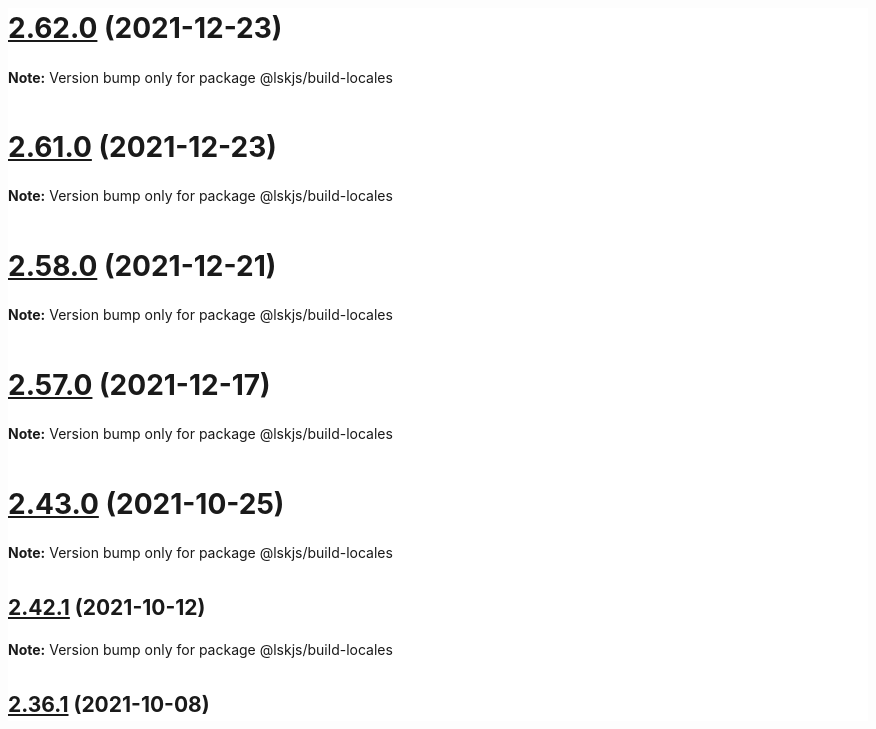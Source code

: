 



# [2.62.0](https://github.com/lskjs/lskjs/compare/v2.61.1...v2.62.0) (2021-12-23)

**Note:** Version bump only for package @lskjs/build-locales





# [2.61.0](https://github.com/lskjs/lskjs/compare/v2.60.1...v2.61.0) (2021-12-23)

**Note:** Version bump only for package @lskjs/build-locales





# [2.58.0](https://github.com/lskjs/lskjs/compare/v2.57.2...v2.58.0) (2021-12-21)

**Note:** Version bump only for package @lskjs/build-locales





# [2.57.0](https://github.com/lskjs/lskjs/compare/v2.56.0...v2.57.0) (2021-12-17)

**Note:** Version bump only for package @lskjs/build-locales





# [2.43.0](https://github.com/lskjs/lskjs/compare/v2.42.3...v2.43.0) (2021-10-25)

**Note:** Version bump only for package @lskjs/build-locales





## [2.42.1](https://github.com/lskjs/lskjs/compare/v2.42.0...v2.42.1) (2021-10-12)

**Note:** Version bump only for package @lskjs/build-locales





## [2.36.1](https://github.com/lskjs/lskjs/compare/v2.36.0...v2.36.1) (2021-10-08)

.....

• **WORK REQUEST**: Please retype all the entries word for word, omitting the pictures.

• **SOLUTION**:
Source code

: 



# [2.62.0](https://github.com/lskjs/lskjs/compare/v2.61.1...v2.62.0) (2021-12-23)

**Note:** Version bump only for package @lskjs/build-locales





# [2.61.0](https://github.com/lskjs/lskjs/compare/v2.60.1...v2.61.0) (2021-12-23)

**Note:** Version bump only for package @lskjs/build-locales





# [2.58.0](https://github.com/lskjs/lskjs/compare/v2.57.2...v2.58.0) (2021-12-21)

**Note:** Version bump only for package @lskjs/build-locales





# [2.57.0](https://github.com/lskjs/lskjs/compare/v2.56.0...v2.57.0) (2021-12-17)

**Note:** Version bump only for package @lskjs/build-locales





# [2.43.0](https://github.com/lskjs/lskjs/compare/v2.42.3...v2.43.0) (2021-10-25)

**Note:** Version bump only for package @lskjs/build-locales





## [2.42.1](https://github.com/lskjs/lskjs/compare/v2.42.0...v2.42.1) (2021-10-12)

**Note:** Version bump only for package @lskjs/build-locales





## [2.36.1](https://github.com/lskjs/lskjs/compare/v2.36.0...v2.36.1) (2021-10-08)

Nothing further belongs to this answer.